9        Ce chapitre comporte une section 2, intitulée « Procédure à suivre lors des mouvements en suspension de droits de produits soumis à accise », dont l’article 21 prévoit :

« 1.      Un mouvement de produits soumis à accise est considéré comme ayant lieu sous un régime de suspension de droits uniquement s’il est effectué sous le couvert d’un document administratif électronique établi conformément aux paragraphes 2 et 3.

2.      Aux fins du paragraphe 1 du présent article, l’expéditeur soumet un projet de document administratif électronique aux autorités compétentes de l’État membre d’expédition au moyen du système informatisé visé à l’article 1er de la décision no 1152/2003/CE [du Parlement européen et du Conseil, du 16 juin 2003, relative à l’informatisation des mouvements et des contrôles des produits soumis à accises (JO 2003, L 162, p. 5)] [...].

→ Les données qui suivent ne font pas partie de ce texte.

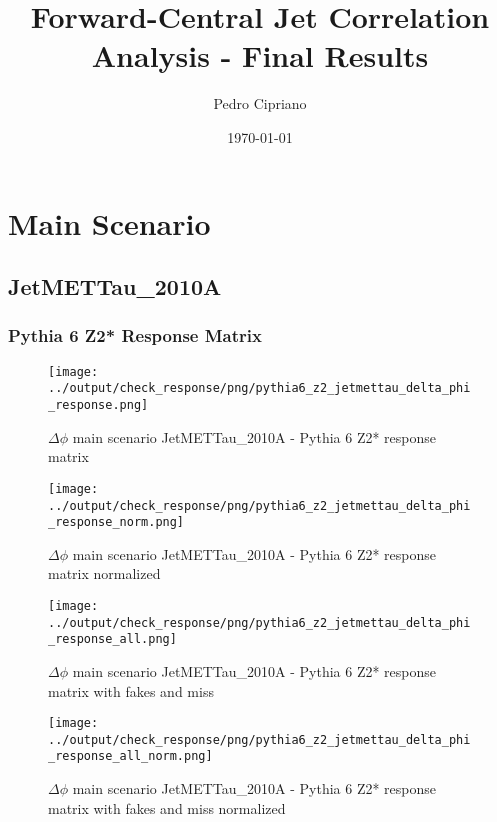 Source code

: \documentclass[11pt]{book}
\begin{document}
         
 
 \author{Pedro Cipriano}
 \date{\today}
 \title{Forward-Central Jet Correlation Analysis - Final Results}

\maketitle

\tableofcontents

\newpage
\chapter{Main Scenario}
\section{JetMETTau\_2010A}
\subsection{Pythia 6 Z2* Response Matrix}

\begin{figure}[ht]
\centering
\texttt{[image: ../output/check\_response/png/pythia6\_z2\_jetmettau\_delta\_phi\_response.png]}
\caption{$\Delta\phi$ main scenario JetMETTau\_2010A - Pythia 6 Z2* response matrix}
\label{p6_jetmettau_delta_phi_response}
\end{figure}

\begin{figure}[ht]
\centering
\texttt{[image: ../output/check\_response/png/pythia6\_z2\_jetmettau\_delta\_phi\_response\_norm.png]}
\caption{$\Delta\phi$ main scenario JetMETTau\_2010A - Pythia 6 Z2* response matrix normalized}
\label{p6_jetmettau_delta_phi_response_norm}
\end{figure}

\begin{figure}[ht]
\centering
\texttt{[image: ../output/check\_response/png/pythia6\_z2\_jetmettau\_delta\_phi\_response\_all.png]}
\caption{$\Delta\phi$ main scenario JetMETTau\_2010A - Pythia 6 Z2* response matrix with fakes and miss}
\label{p6_jetmettau_delta_phi_response_all}
\end{figure}

\begin{figure}[ht]
\centering
\texttt{[image: ../output/check\_response/png/pythia6\_z2\_jetmettau\_delta\_phi\_response\_all\_norm.png]}
\caption{$\Delta\phi$ main scenario JetMETTau\_2010A - Pythia 6 Z2* response matrix with fakes and miss normalized}
\label{p6_jetmettau_delta_phi_response_all_norm}
\end{figure}
\end{document}
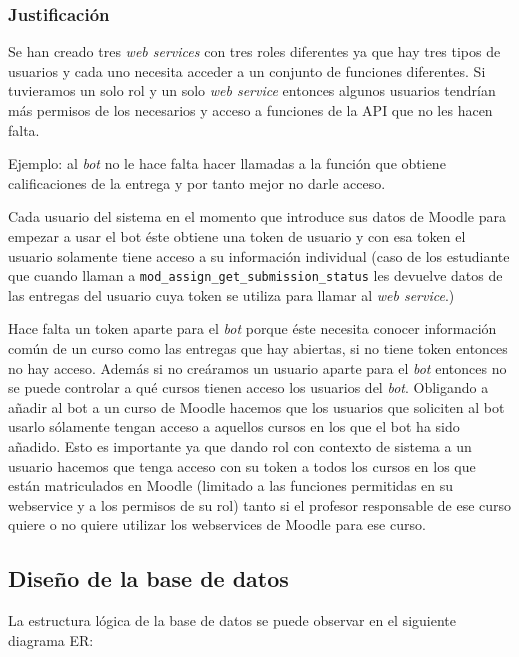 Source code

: \subsubsection{Justificación}

Se han creado tres \textit{web services} con tres roles diferentes ya que hay tres tipos de usuarios y cada uno necesita acceder a un conjunto de funciones diferentes. Si tuvieramos un solo rol y un solo \textit{web service} entonces algunos usuarios tendrían más permisos de los necesarios y acceso a funciones de la API que no les hacen falta.
\par
Ejemplo: al \textit{bot} no le hace falta hacer llamadas a la función que obtiene calificaciones de la entrega y por tanto mejor no darle acceso. 
\par
Cada usuario del sistema en el momento que introduce sus datos de Moodle para empezar a usar el bot éste obtiene una token de usuario y con esa token el usuario solamente tiene acceso a su información individual (caso de los estudiante que cuando llaman a \texttt{mod\_assign\_get\_submission\_status} les devuelve datos de las entregas del usuario cuya token se utiliza para llamar al \textit{web service}.)
\par
Hace falta un token aparte para el \textit{bot} porque éste necesita conocer información común de un curso como las entregas que hay abiertas, si no tiene token entonces no hay acceso. Además si no creáramos un usuario aparte para el \textit{bot} entonces no se puede controlar a qué cursos tienen acceso los usuarios del \textit{bot}. Obligando a añadir al bot a un curso de Moodle hacemos que los usuarios que soliciten al bot usarlo sólamente tengan acceso a aquellos cursos en los que el bot ha sido añadido. Esto es importante ya que dando rol con contexto de sistema a un usuario hacemos que tenga acceso con su token a todos los cursos en los que están matriculados en Moodle (limitado a las funciones permitidas en su webservice y a los permisos de su rol) tanto si el profesor responsable de ese curso quiere o no quiere utilizar los webservices de Moodle para ese curso.

\newpage
\subsection{Diseño de la base de datos}

La estructura lógica de la base de datos se puede observar en el siguiente diagrama ER:

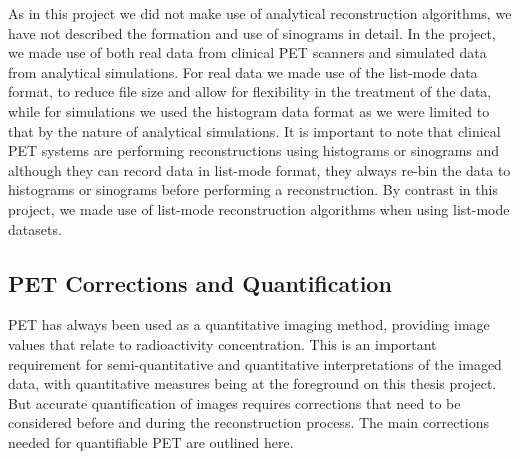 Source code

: As in this project we did not make use of analytical reconstruction algorithms, we have not described the formation and use of sinograms in detail. 
In the project, we made use of both real data from clinical PET scanners and simulated data from analytical simulations. For real data we made use of the list-mode data format, to reduce file size and allow for flexibility in the treatment of the data, while for simulations we used the histogram data format as we were limited to that by the nature of analytical simulations.
It is important to note that clinical PET systems are performing reconstructions using histograms or sinograms and although they can record data in list-mode format, they always re-bin the data to histograms or sinograms before performing a reconstruction. 
By contrast in this project, we made use of list-mode reconstruction algorithms when using list-mode datasets.

\subsection{PET Corrections and Quantification}
PET has always been used as a quantitative imaging method, providing image values that relate to radioactivity concentration. This is an important requirement for semi-quantitative and quantitative interpretations of the imaged data, with quantitative measures being at the foreground on this thesis project.
But accurate quantification of images requires corrections that need to be considered before and during the reconstruction process. The main corrections needed for quantifiable PET are outlined here.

3.      Les autorités compétentes de l’État membre d’expédition vérifient par voie électronique les données figurant dans le projet de document administratif électronique.

Lorsque ces données ne sont pas valides, l’expéditeur en est informé sans délai.

Lorsque ces données sont valides, les autorités compétentes de l’État membre d’expédition attribuent au document un code de référence administratif unique et le communiquent à l’expéditeur.

[...] »

10      Sous l’intitulé « Mouvements et imposition des produits soumis à accise après la mise à la consommation », le chapitre V de ladite directive comporte une section 2, intitulée « Détention dans un autre État membre », dont l’article 33 dispose :

« 1.      Sans préjudice de l’article 36, paragraphe 1, dans les cas où des produits soumis à accise ayant déjà été mis à la consommation dans un État membre sont détenus à des fins commerciales dans un autre État membre pour y être livrés ou y être utilisés, ils sont soumis aux droits d’accise, et les droits d’accise deviennent exigibles dans cet autre État membre.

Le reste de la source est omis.